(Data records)
== == ==

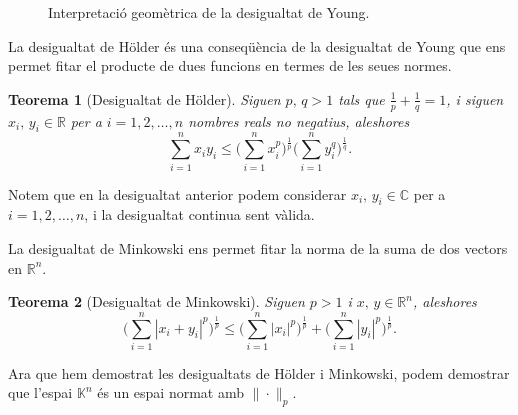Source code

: \documentclass[12pt]{book}
\newtheorem{teorema}{Teorema}[chapter]
\theoremstyle{definition}
\theoremstyle{nota}
\theoremstyle{exemple}
\begin{document}
\begin{figure}[htbp]
  \centering
  \caption{Interpretació geomètrica de la desigualtat de Young.}
\end{figure}

La desigualtat de Hölder és una conseqüència de la desigualtat de
Young que ens permet fitar el producte de dues funcions en termes de
les seues normes.

\begin{teorema}[Desigualtat de Hölder]
  Siguen $p,\, q > 1$ tals que $\frac{1}{p} + \frac{1}{q} = 1$, i
  siguen $x_i,\, y_i \in \mathbb{R}$ per a $i = 1, 2, \dotsc, n$
  nombres reals no negatius, aleshores
  \[
    \sum_{i=1}^{n} x_i y_i \leq
    \Big( \sum_{i=1}^{n} x_i^p \Big)^{\frac{1}{p}}
    \Big( \sum_{i=1}^{n} y_i^q \Big)^{\frac{1}{q}}.
  \]
\end{teorema}

Notem que en la desigualtat anterior podem considerar
$x_i, \, y_i \in \mathbb{C}$ per a $i = 1, 2, \dotsc, n$, i la
desigualtat continua sent vàlida.

La desigualtat de Minkowski ens permet fitar la norma de la suma de
dos vectors en $\mathbb{R}^n$.

\begin{teorema}[Desigualtat de Minkowski]
  Siguen $p > 1$ i $x,\, y \in \mathbb{R}^n$, aleshores
  \[
    \Big( \sum_{i=1}^{n} |x_i + y_i|^p \Big)^{\frac{1}{p}} \leq
    \Big( \sum_{i=1}^{n} |x_i|^p \Big)^{\frac{1}{p}} +
    \Big( \sum_{i=1}^{n} |y_i|^p \Big)^{\frac{1}{p}}.
  \]
\end{teorema}

Ara que hem demostrat les desigualtats de Hölder i Minkowski, podem
demostrar que l'espai $\mathbb{K}^n$ és un espai normat amb
$\|\cdot\|_p$.
\end{document}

== == ==

### What you should do
Quote, without alteration, the final stretch of the entries: the line with "Ara que hem" onward to the last line.

### Result for this task
Ara que hem demostrat les desigualtats de Hölder i Minkowski, podem
demostrar que l'espai $\mathbb{K}^n$ és un espai normat amb
$\|\cdot\|_p$.
\end{document}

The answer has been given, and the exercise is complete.